Task to complete:
Here is a listing; work out how many of its lines contain the word "countries", and state only that number.

··· Raw data ···

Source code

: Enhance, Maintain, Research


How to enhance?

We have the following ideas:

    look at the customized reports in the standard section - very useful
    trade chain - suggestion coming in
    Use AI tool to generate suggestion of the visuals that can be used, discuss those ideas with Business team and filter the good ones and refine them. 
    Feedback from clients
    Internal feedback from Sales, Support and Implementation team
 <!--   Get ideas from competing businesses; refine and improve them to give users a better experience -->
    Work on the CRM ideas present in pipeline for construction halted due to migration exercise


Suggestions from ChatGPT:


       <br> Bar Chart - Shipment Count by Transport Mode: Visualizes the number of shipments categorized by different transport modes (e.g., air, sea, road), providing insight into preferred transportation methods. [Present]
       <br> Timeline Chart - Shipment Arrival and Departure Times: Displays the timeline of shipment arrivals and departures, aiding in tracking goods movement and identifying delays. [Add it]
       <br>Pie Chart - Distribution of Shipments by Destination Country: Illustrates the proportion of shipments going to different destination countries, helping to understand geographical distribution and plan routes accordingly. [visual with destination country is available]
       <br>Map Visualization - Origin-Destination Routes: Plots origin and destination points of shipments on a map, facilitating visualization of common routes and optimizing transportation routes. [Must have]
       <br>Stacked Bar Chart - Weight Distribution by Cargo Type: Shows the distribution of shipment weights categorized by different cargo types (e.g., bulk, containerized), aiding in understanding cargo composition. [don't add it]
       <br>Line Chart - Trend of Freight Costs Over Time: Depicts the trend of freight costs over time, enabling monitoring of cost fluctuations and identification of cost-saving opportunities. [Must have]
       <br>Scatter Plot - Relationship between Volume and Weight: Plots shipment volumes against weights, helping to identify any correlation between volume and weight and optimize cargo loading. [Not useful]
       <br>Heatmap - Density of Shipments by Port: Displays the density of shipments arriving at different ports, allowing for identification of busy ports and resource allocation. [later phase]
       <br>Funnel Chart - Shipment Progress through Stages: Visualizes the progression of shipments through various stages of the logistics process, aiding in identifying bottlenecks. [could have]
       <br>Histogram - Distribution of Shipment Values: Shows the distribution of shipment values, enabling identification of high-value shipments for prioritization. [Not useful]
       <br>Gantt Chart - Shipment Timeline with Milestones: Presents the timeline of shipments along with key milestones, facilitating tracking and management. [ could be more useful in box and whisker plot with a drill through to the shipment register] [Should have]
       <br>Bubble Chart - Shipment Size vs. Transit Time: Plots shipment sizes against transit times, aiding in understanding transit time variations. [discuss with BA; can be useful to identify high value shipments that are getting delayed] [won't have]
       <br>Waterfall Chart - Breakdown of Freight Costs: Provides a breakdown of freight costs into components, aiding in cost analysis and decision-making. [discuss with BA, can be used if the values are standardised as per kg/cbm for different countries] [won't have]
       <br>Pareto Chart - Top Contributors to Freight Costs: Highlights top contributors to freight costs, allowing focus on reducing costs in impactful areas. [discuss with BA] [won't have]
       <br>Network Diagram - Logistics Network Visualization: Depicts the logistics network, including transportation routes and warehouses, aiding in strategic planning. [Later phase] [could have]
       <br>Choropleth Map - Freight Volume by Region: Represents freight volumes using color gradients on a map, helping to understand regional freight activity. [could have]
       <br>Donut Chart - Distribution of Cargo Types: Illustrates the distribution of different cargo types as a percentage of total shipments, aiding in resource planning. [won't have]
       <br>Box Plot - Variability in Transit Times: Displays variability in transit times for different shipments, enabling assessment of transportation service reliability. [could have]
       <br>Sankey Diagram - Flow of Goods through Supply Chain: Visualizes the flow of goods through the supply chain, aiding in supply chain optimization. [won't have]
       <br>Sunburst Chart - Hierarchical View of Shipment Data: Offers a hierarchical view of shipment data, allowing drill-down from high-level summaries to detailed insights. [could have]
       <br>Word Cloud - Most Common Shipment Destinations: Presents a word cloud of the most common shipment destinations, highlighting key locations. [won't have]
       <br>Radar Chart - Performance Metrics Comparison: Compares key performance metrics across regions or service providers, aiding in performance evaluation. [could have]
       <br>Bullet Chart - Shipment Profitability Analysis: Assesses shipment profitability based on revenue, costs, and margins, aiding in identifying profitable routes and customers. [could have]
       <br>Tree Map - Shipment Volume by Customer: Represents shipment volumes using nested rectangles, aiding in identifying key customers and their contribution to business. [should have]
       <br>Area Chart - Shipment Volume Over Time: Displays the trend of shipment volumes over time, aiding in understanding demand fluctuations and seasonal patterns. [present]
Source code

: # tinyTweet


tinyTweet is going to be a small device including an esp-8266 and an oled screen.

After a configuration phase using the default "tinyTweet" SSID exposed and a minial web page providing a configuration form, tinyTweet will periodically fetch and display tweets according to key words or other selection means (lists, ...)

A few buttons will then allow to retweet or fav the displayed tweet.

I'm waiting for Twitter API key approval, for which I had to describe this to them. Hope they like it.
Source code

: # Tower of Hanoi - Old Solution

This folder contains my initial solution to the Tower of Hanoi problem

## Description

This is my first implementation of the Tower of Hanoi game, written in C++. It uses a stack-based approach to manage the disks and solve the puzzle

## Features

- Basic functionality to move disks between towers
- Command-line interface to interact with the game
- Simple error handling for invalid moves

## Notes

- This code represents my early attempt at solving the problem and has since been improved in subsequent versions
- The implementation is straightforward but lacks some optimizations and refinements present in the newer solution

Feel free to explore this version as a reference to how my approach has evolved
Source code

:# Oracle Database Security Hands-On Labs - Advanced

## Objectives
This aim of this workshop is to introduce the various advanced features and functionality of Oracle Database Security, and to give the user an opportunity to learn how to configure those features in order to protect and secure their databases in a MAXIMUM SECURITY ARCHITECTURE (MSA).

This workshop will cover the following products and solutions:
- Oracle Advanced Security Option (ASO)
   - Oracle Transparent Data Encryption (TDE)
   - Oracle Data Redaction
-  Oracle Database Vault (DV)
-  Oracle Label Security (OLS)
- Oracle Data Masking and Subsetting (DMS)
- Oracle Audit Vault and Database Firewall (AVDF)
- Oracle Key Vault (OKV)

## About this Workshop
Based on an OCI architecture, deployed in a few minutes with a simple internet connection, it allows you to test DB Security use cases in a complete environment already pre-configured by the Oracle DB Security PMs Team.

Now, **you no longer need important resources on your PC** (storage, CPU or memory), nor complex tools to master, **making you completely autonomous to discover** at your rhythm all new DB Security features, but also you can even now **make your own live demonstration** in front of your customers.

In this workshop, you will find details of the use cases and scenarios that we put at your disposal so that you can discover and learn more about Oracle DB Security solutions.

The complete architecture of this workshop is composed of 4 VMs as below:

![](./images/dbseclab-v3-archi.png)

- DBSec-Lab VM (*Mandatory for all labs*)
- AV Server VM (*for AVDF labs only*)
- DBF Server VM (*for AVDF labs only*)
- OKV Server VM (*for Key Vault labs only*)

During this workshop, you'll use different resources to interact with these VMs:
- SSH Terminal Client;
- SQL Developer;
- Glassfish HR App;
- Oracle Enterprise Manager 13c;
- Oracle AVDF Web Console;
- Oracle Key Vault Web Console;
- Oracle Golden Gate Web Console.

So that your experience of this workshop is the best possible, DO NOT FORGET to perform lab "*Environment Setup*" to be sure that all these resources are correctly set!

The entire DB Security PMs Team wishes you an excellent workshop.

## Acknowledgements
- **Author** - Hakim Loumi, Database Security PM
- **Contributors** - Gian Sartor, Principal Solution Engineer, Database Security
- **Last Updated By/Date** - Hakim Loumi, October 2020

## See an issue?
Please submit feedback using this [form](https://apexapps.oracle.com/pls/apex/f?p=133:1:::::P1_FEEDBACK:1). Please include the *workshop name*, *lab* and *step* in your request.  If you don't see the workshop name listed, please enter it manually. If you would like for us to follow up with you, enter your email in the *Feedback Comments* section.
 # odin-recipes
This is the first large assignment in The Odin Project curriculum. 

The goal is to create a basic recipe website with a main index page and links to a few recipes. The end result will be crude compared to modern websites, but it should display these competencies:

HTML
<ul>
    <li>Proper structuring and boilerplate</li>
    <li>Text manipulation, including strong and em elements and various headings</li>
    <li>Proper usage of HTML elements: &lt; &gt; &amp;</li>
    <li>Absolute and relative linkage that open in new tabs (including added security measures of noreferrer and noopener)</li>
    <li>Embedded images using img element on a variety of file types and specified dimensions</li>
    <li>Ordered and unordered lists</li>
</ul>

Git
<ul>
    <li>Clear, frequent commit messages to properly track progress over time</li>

···

Solution to this task:
2